» Work instructions
Could you restate all of the records exactly, leaving out the pictures?

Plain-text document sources

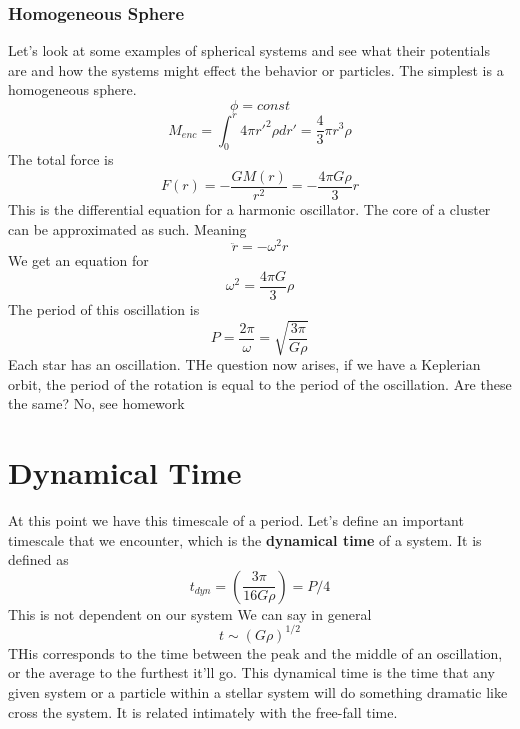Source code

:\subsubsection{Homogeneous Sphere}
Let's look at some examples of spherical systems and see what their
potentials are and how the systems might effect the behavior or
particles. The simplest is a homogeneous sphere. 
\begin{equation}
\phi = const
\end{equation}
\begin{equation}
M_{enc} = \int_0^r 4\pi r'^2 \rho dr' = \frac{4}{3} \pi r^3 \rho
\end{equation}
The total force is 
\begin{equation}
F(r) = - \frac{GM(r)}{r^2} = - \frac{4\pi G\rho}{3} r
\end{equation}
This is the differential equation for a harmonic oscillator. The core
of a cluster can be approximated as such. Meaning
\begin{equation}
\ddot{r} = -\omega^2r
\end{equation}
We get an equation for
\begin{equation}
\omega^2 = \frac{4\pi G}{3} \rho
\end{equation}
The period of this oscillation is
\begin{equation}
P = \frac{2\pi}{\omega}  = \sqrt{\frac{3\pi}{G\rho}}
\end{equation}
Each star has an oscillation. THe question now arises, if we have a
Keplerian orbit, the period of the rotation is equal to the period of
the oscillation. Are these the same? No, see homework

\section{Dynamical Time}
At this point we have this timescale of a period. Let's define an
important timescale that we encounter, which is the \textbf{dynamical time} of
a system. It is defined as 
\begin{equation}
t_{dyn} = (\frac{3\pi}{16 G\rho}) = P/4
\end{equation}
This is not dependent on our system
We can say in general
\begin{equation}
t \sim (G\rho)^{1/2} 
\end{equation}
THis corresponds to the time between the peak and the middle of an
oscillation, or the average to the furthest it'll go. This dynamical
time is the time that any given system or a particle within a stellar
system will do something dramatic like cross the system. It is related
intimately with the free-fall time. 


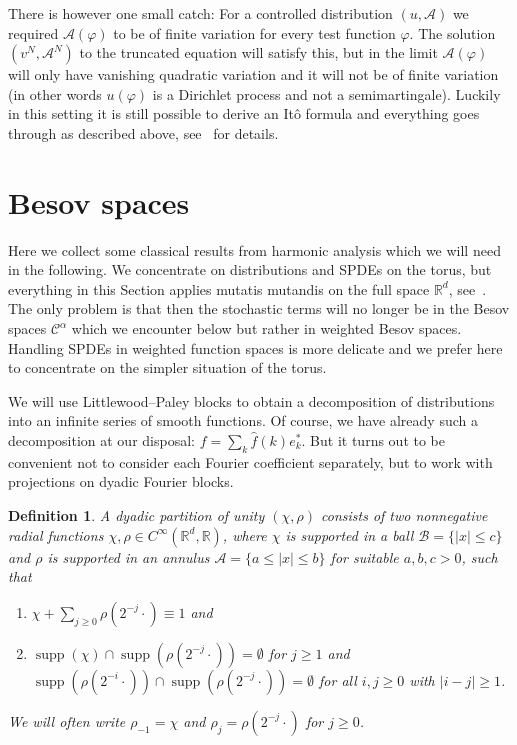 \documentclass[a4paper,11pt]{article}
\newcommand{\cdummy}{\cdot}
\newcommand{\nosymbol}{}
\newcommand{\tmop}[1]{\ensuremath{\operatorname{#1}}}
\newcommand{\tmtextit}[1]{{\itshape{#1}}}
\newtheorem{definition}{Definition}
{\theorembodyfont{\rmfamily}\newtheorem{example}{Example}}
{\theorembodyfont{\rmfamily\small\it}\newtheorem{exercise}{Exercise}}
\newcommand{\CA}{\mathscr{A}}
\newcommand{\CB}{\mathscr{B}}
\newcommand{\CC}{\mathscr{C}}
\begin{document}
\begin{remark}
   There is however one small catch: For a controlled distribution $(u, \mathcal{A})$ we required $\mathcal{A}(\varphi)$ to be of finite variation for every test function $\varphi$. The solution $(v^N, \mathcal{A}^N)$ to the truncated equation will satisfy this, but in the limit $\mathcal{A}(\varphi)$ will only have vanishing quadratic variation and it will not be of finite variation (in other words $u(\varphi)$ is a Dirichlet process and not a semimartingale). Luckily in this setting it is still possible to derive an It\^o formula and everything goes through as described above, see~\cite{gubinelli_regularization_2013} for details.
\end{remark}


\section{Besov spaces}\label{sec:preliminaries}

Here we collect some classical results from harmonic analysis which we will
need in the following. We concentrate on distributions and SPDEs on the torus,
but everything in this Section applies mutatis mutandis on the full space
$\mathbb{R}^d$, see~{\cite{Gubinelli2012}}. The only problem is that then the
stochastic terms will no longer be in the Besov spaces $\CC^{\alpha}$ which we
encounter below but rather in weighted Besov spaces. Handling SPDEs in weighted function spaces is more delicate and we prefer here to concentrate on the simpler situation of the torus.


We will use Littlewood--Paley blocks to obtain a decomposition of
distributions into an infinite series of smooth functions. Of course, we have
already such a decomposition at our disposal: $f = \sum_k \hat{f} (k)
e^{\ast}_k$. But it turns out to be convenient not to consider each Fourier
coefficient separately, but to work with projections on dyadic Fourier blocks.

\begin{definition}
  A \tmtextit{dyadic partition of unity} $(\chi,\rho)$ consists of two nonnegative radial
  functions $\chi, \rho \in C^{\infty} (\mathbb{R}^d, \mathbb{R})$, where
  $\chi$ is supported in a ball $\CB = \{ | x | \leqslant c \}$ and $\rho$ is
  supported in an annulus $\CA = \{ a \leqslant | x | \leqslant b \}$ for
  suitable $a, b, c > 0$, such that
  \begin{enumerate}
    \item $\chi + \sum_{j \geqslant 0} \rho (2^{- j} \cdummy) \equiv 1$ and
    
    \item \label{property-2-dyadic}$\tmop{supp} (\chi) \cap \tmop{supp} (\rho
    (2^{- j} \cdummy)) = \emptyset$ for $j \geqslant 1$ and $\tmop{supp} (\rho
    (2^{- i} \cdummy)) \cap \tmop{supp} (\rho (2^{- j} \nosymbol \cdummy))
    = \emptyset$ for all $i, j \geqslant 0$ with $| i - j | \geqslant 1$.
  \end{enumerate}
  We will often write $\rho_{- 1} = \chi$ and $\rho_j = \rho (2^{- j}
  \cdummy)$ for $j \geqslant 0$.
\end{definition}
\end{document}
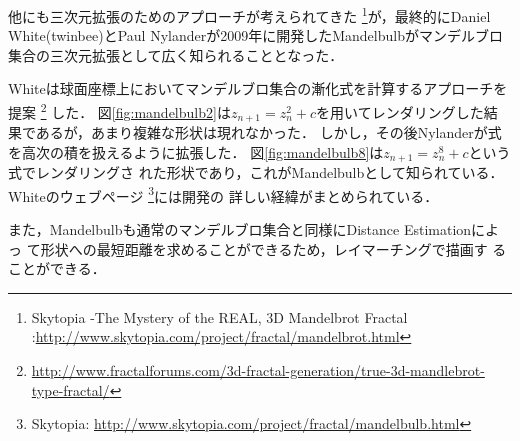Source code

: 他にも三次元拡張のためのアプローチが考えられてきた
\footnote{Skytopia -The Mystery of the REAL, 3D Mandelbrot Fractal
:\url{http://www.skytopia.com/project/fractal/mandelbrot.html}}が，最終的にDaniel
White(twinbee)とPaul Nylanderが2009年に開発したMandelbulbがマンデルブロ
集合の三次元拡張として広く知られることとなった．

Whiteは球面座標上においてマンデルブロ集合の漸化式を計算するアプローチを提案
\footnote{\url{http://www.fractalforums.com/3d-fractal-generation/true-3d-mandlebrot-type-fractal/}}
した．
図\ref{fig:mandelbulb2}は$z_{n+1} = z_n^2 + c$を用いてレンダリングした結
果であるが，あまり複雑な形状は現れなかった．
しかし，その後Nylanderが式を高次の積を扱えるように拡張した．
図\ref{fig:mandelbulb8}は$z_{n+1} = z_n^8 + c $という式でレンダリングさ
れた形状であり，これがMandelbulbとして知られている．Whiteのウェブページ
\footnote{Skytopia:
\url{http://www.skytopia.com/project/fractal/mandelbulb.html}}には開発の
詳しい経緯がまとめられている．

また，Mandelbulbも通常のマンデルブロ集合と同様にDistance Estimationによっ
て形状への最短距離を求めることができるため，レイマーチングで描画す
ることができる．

» Answer section
Source code

:\subsubsection{Homogeneous Sphere}
Let's look at some examples of spherical systems and see what their
potentials are and how the systems might effect the behavior or
particles. The simplest is a homogeneous sphere. 
\begin{equation}
\phi = const
\end{equation}
\begin{equation}
M_{enc} = \int_0^r 4\pi r'^2 \rho dr' = \frac{4}{3} \pi r^3 \rho
\end{equation}
The total force is 
\begin{equation}
F(r) = - \frac{GM(r)}{r^2} = - \frac{4\pi G\rho}{3} r
\end{equation}
This is the differential equation for a harmonic oscillator. The core
of a cluster can be approximated as such. Meaning
\begin{equation}
\ddot{r} = -\omega^2r
\end{equation}
We get an equation for
\begin{equation}
\omega^2 = \frac{4\pi G}{3} \rho
\end{equation}
The period of this oscillation is
\begin{equation}
P = \frac{2\pi}{\omega}  = \sqrt{\frac{3\pi}{G\rho}}
\end{equation}
Each star has an oscillation. THe question now arises, if we have a
Keplerian orbit, the period of the rotation is equal to the period of
the oscillation. Are these the same? No, see homework

\section{Dynamical Time}
At this point we have this timescale of a period. Let's define an
important timescale that we encounter, which is the \textbf{dynamical time} of
a system. It is defined as 
\begin{equation}
t_{dyn} = (\frac{3\pi}{16 G\rho}) = P/4
\end{equation}
This is not dependent on our system
We can say in general
\begin{equation}
t \sim (G\rho)^{1/2} 
\end{equation}
THis corresponds to the time between the peak and the middle of an
oscillation, or the average to the furthest it'll go. This dynamical
time is the time that any given system or a particle within a stellar
system will do something dramatic like cross the system. It is related
intimately with the free-fall time. 


 \documentclass[a4paper,11pt]{article}
\newcommand{\cdummy}{\cdot}
\newcommand{\nosymbol}{}
\newcommand{\tmop}[1]{\ensuremath{\operatorname{#1}}}
\newcommand{\tmtextit}[1]{{\itshape{#1}}}
\newtheorem{definition}{Definition}
{\theorembodyfont{\rmfamily}\newtheorem{example}{Example}}
{\theorembodyfont{\rmfamily\small\it}\newtheorem{exercise}{Exercise}}
\newcommand{\CA}{\mathscr{A}}
\newcommand{\CB}{\mathscr{B}}
\newcommand{\CC}{\mathscr{C}}
\begin{document}
\begin{remark}
   There is however one small catch: For a controlled distribution $(u, \mathcal{A})$ we required $\mathcal{A}(\varphi)$ to be of finite variation for every test function $\varphi$. The solution $(v^N, \mathcal{A}^N)$ to the truncated equation will satisfy this, but in the limit $\mathcal{A}(\varphi)$ will only have vanishing quadratic variation and it will not be of finite variation (in other words $u(\varphi)$ is a Dirichlet process and not a semimartingale). Luckily in this setting it is still possible to derive an It\^o formula and everything goes through as described above, see~\cite{gubinelli_regularization_2013} for details.
\end{remark}


\section{Besov spaces}\label{sec:preliminaries}

Here we collect some classical results from harmonic analysis which we will
need in the following. We concentrate on distributions and SPDEs on the torus,
but everything in this Section applies mutatis mutandis on the full space
$\mathbb{R}^d$, see~{\cite{Gubinelli2012}}. The only problem is that then the
stochastic terms will no longer be in the Besov spaces $\CC^{\alpha}$ which we
encounter below but rather in weighted Besov spaces. Handling SPDEs in weighted function spaces is more delicate and we prefer here to concentrate on the simpler situation of the torus.


We will use Littlewood--Paley blocks to obtain a decomposition of
distributions into an infinite series of smooth functions. Of course, we have
already such a decomposition at our disposal: $f = \sum_k \hat{f} (k)
e^{\ast}_k$. But it turns out to be convenient not to consider each Fourier
coefficient separately, but to work with projections on dyadic Fourier blocks.

\begin{definition}
  A \tmtextit{dyadic partition of unity} $(\chi,\rho)$ consists of two nonnegative radial
  functions $\chi, \rho \in C^{\infty} (\mathbb{R}^d, \mathbb{R})$, where
  $\chi$ is supported in a ball $\CB = \{ | x | \leqslant c \}$ and $\rho$ is
  supported in an annulus $\CA = \{ a \leqslant | x | \leqslant b \}$ for
  suitable $a, b, c > 0$, such that
  \begin{enumerate}
    \item $\chi + \sum_{j \geqslant 0} \rho (2^{- j} \cdummy) \equiv 1$ and
    
    \item \label{property-2-dyadic}$\tmop{supp} (\chi) \cap \tmop{supp} (\rho
    (2^{- j} \cdummy)) = \emptyset$ for $j \geqslant 1$ and $\tmop{supp} (\rho
    (2^{- i} \cdummy)) \cap \tmop{supp} (\rho (2^{- j} \nosymbol \cdummy))
    = \emptyset$ for all $i, j \geqslant 0$ with $| i - j | \geqslant 1$.
  \end{enumerate}
  We will often write $\rho_{- 1} = \chi$ and $\rho_j = \rho (2^{- j}
  \cdummy)$ for $j \geqslant 0$.
\end{definition}
\end{document}
Source code

: 他にも三次元拡張のためのアプローチが考えられてきた
\footnote{Skytopia -The Mystery of the REAL, 3D Mandelbrot Fractal
:\url{http://www.skytopia.com/project/fractal/mandelbrot.html}}が，最終的にDaniel
White(twinbee)とPaul Nylanderが2009年に開発したMandelbulbがマンデルブロ
集合の三次元拡張として広く知られることとなった．

Whiteは球面座標上においてマンデルブロ集合の漸化式を計算するアプローチを提案
\footnote{\url{http://www.fractalforums.com/3d-fractal-generation/true-3d-mandlebrot-type-fractal/}}
した．
図\ref{fig:mandelbulb2}は$z_{n+1} = z_n^2 + c$を用いてレンダリングした結
果であるが，あまり複雑な形状は現れなかった．
しかし，その後Nylanderが式を高次の積を扱えるように拡張した．
図\ref{fig:mandelbulb8}は$z_{n+1} = z_n^8 + c $という式でレンダリングさ
れた形状であり，これがMandelbulbとして知られている．Whiteのウェブページ
\footnote{Skytopia:
\url{http://www.skytopia.com/project/fractal/mandelbulb.html}}には開発の
詳しい経緯がまとめられている．

また，Mandelbulbも通常のマンデルブロ集合と同様にDistance Estimationによっ
て形状への最短距離を求めることができるため，レイマーチングで描画す
ることができる．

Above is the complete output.